Figure 1. CB2R activation mediates chemorepulsion in bovine corneal epithelial cells.

A) Schematic illustrating in-dish migration assay with drug- embedded agar block. B) Cell tracking from representative experiment. Direction of agar block indicated by arrow. Inset shows subsequent migration of same cells after bath application of SR2, with starting points normalized to the origin to facilitate comparison. C) Net distance traveled relative to agar cube containing JWH133 (300nM), before and after bath application of CB2R antagonist SR144528 (SR2, 250nM). D) Bar graph summarizes velocities away from target. *, p<0.05, **, p<0.01, One-way ANOVA with Bonferroni post hoc test.

3.2. CB2R activation paradoxically activates both pERK and cAMP signaling

As a G_i/o-coupled receptor, CB2R would be expected to activate the MAPK pathway and inhibit adenylyl cyclase activity. The CB2R agonist JWH133 increased MAPK activity measured as ERK phosphorylation (Figure 2A; EC₅₀ (95% CI): 78 nM (87.4–111.2); E_max (± SEM): 46 ± 5.6), but also modestly increased adenylyl cyclase activity even in the presence of forskolin (Figure 2B; EC50 6.2 nM (1.1–23.6); Emax: 36 ± 7.3).

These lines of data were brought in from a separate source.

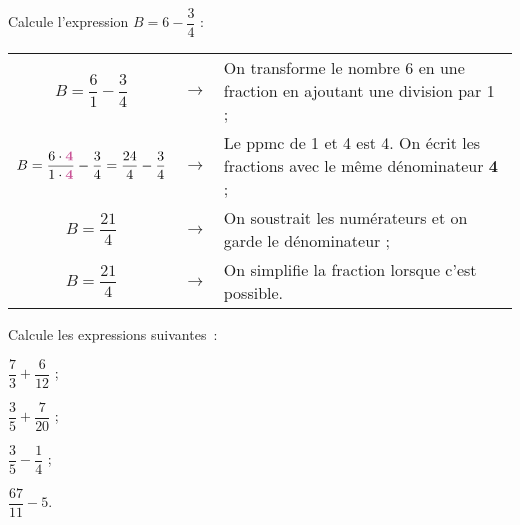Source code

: \begin{methode*1}
\begin{exemple*1}
Calcule l'expression $B = 6 - \dfrac{3}{4}$ :
\vspace{.3em}
\begin{center}
 \begin{tabularx}{1.05\linewidth}{ccX}
  $B = \dfrac{6}{1} - \dfrac{3}{4}$ & $\rightarrow$ & On transforme le nombre 6 en une fraction en ajoutant une division par 1 ; \\
  $B = \dfrac{6 \cdot \text{\textbf{\textcolor{C2}{4}}}}{1 \cdot \text{\textbf{\textcolor{C2}{4}}}} - \dfrac{3}{4} = \dfrac{24}{4} - \dfrac{3}{4}$ & $\rightarrow$ & Le ppmc de 1 et 4 est 4. On écrit les fractions avec le même dénominateur \textcolor{H1}{\textbf{4}} ; \\
  $B = \dfrac{21}{4}$ & $\rightarrow$ & On soustrait les numérateurs et on garde le dénominateur ; \\
  $B = \dfrac{21}{4}$ & $\rightarrow$ & On simplifie la fraction lorsque c'est possible.
  \end{tabularx}
\end{center}
 \end{exemple*1}
 
  \exercice
Calcule les expressions suivantes :
\begin{colenumerate}{2} 
 \item $\dfrac{7}{3} + \dfrac{6}{12}$ \dotfill;
 \vspace{.8em}
 \item $\dfrac{3}{5} + \dfrac{7}{20}$ \dotfill;
 \vspace{.8em}
 \item $\dfrac{3}{5} - \dfrac{1}{4}$ \dotfill;
 \vspace{.8em}
 \item $\dfrac{67}{11} - 5$\dotfill.
 \end{colenumerate}

 \end{methode*1}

In both cases, the effect was blocked by including the CB2R antagonist SR144528 (SR2, 1μM; p<0.01, Student’s t test for 1μM SR2 vs. 1μM JWH133). We repeated the experiment without forskolin, since forskolin would presumably be occluding CB2R activation, and found that without forskolin the CB2R agonist JWH133 resulted in greater activation of adenylyl cyclase (Figure 2C: EC₅₀: 7.2 nM (0.5– 17.6); E_max: 48.2 ± 6.5). The antagonist SR2 had no effect on its own in the pERK assay, but lowered cAMP accumulation in the absence of forskolin (p<0.01, Student’s t test for 1 μM SR2 vs. vehicle), suggesting that there may be some tonic CB2R activation of cAMP in these cells.

Figure 2. CB2R activation increases MAPK signaling and activates adenylyl cyclase in bovine CECs.

A) phosphoERK (pERK) levels are increased in a concentration-dependent manner by CB2R agonist JWH133. This effect is blocked by CB2R antagonist SR144528 (SR2, 1μM, p<0.001, Student’s t test for 1μM concentrations). B) JWH133 modestly increases adenylyl cyclase activity even in the presence of adenylyl cyclase activator forskolin. C) In the absence of forskolin, JWH133 induces an increase in cAMP. SR2 (1μM) alone substantially lowers cAMP accumulation, indicating tonic activity or off target effects. D-F) cAMP accumulation was revisited with pertussis toxin (PTX) or cholera toxin (CTX) pretreatment. D) Control shows increase with 1uM JWH133 as expected from prior results. E) Same experiment after PTX pretreatment shows that effect is maintained. F) CTX pretreatment however unmasked a suppression of cAMP production. *, p<0.05, 1 way ANOVA with Bonferroni post hoc test.

One potential explanation for the CB2 increase in cAMP would be coupling to G_s G proteins. G_s-coupling has been described for the nominally G_i/o-coupled CB1 receptor (Glass and Felder, 1997). We therefore revisited cAMP production after pretreatment with either pertussis toxin (PTX) or cholera toxin (CTX). PTX effectively blocks G_i/o signaling via ADP ribosylation of the alpha_i/o subunit (Katada and Ui, 1982). If CB2 action on cAMP accumulation were G_i/o-dependent then it should be blocked by pretreatment with PTX. We found that it was not (Fig. 2D–E; significant effect of JWH133 on cAMP accumulation using 1 way ANOVA and Bonferroni post-hoc test. Figure 2D: [F(4,7) = 88.7, p = 0.02]; Figure 2E: [F(4,7) = 11.4, p = 0.02]). CTX by contrast ADP-ribosylates the alpha_s subunit but with the result that it constitutively activates the G_s-dependent signaling (Cassel and Pfeuffer, 1978). If the CB2 effects are G_s-dependent then CTX-treatment should occlude CB2 elevation of cAMP. Interestingly we found that not only was there no increase in cAMP after JWH133 treatment but instead CTX-treatment unmasked a CB2-mediated reduction in cAMP that was blocked by co-treatment with SR2 (Fig. 2F; significant effect of JWH133 on cAMP accumulation using 1 way ANOVA and Bonferroni post-hoc test. Figure 2D: [F(4,7) = 25.3, p = 0.046]).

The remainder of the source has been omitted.